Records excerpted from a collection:
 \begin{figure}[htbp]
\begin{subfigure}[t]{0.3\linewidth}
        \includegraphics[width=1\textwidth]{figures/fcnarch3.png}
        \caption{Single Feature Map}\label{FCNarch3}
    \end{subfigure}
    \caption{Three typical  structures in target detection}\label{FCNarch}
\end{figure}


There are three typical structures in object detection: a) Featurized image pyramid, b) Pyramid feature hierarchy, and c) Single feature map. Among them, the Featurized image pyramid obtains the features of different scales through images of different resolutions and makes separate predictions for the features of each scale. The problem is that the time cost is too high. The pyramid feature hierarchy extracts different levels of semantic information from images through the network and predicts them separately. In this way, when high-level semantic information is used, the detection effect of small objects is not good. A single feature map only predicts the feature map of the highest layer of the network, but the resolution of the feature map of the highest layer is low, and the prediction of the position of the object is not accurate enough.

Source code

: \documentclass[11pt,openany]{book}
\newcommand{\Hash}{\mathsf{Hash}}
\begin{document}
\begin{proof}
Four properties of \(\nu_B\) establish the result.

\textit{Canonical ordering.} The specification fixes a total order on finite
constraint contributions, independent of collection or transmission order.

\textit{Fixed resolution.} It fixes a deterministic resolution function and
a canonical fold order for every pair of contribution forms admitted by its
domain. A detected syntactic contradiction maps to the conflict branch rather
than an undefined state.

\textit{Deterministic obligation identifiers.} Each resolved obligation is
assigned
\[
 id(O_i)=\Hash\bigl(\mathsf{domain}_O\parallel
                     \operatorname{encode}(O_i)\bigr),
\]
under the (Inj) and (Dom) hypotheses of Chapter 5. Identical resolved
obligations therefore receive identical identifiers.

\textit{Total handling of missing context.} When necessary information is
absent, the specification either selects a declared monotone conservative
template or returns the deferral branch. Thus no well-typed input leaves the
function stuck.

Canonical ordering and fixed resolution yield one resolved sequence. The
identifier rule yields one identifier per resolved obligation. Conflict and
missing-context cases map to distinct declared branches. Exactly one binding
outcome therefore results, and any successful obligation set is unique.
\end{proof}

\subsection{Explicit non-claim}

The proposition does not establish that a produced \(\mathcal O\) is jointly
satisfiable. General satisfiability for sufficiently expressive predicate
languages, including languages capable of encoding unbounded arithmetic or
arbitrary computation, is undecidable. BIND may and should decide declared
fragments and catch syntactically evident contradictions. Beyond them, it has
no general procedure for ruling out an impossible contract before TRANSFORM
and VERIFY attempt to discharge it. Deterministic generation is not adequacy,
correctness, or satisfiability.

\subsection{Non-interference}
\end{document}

...

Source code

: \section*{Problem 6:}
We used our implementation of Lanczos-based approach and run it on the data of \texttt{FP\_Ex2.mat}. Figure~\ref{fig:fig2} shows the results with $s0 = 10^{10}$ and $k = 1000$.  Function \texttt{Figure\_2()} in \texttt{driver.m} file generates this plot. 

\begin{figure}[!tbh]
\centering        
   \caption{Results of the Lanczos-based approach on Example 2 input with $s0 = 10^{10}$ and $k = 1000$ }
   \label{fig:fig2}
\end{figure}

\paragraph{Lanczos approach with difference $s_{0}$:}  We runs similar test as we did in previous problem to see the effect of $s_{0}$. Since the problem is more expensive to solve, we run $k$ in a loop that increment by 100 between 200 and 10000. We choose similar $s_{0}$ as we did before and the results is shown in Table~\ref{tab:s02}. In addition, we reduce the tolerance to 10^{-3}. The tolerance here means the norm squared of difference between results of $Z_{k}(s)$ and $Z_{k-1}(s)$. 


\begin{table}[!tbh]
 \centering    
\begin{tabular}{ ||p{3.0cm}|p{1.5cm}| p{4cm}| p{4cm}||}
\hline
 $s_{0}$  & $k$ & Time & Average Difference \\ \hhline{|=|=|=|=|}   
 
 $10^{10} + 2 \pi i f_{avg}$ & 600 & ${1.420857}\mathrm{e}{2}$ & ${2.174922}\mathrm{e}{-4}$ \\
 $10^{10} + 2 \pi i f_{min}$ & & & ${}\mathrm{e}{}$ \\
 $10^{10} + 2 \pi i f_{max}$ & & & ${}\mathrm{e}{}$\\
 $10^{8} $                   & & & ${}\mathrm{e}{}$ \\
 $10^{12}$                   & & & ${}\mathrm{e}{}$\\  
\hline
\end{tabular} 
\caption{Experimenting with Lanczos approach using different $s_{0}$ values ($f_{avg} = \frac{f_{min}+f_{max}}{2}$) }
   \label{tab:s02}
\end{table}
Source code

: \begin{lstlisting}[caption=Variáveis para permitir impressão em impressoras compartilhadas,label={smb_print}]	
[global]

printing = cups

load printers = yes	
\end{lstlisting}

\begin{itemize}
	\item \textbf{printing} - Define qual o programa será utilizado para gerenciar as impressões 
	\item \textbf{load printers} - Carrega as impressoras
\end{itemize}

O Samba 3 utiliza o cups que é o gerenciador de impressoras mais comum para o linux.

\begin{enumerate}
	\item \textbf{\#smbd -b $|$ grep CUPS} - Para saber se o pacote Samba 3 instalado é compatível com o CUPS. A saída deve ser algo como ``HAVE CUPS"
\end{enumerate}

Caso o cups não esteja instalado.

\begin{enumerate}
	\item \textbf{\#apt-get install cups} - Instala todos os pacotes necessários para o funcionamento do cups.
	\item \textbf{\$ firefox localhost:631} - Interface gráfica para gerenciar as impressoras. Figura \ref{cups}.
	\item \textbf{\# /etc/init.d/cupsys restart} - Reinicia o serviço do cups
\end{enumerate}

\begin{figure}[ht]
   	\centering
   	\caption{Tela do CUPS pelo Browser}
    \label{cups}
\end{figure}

---

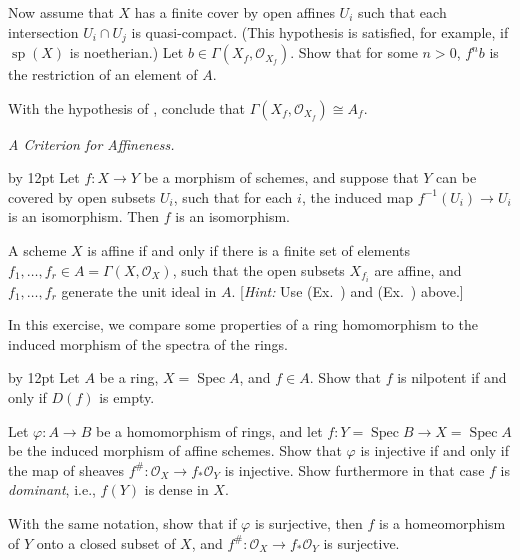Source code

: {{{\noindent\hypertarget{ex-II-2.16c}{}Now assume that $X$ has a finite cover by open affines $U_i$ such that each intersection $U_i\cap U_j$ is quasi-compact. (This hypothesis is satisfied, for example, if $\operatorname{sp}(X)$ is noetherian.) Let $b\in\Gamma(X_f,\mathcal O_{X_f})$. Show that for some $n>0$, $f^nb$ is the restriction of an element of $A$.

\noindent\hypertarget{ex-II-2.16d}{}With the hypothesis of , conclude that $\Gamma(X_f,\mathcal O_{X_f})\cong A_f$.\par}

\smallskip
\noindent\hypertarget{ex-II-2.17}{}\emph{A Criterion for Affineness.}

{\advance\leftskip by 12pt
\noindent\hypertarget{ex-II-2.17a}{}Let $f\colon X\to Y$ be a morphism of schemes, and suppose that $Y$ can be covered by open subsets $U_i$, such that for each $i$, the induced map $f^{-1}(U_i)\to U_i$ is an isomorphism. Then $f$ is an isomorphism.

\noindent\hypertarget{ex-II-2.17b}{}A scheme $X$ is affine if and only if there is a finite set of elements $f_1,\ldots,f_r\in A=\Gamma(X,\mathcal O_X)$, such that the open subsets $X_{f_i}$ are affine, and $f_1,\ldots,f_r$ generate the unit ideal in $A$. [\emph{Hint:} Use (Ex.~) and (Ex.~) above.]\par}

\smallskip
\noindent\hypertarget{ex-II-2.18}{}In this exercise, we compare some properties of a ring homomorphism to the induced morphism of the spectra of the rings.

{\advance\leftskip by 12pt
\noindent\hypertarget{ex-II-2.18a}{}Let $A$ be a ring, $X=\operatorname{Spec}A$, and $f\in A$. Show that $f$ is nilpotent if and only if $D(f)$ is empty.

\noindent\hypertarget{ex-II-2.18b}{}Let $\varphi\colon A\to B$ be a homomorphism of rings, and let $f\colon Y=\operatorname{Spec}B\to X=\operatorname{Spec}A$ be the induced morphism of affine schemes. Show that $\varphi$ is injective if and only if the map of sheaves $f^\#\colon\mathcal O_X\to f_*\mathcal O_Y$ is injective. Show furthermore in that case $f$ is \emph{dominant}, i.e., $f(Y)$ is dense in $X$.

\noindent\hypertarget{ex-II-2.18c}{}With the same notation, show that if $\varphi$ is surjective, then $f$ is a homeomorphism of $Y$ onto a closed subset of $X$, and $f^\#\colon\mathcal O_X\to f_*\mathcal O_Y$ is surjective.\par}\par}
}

To do:
Please go through the entries and show every line with the word "establish".

Answer for the task:
Four properties of \(\nu_B\) establish the result.
The proposition does not establish that a produced \(\mathcal O\) is jointly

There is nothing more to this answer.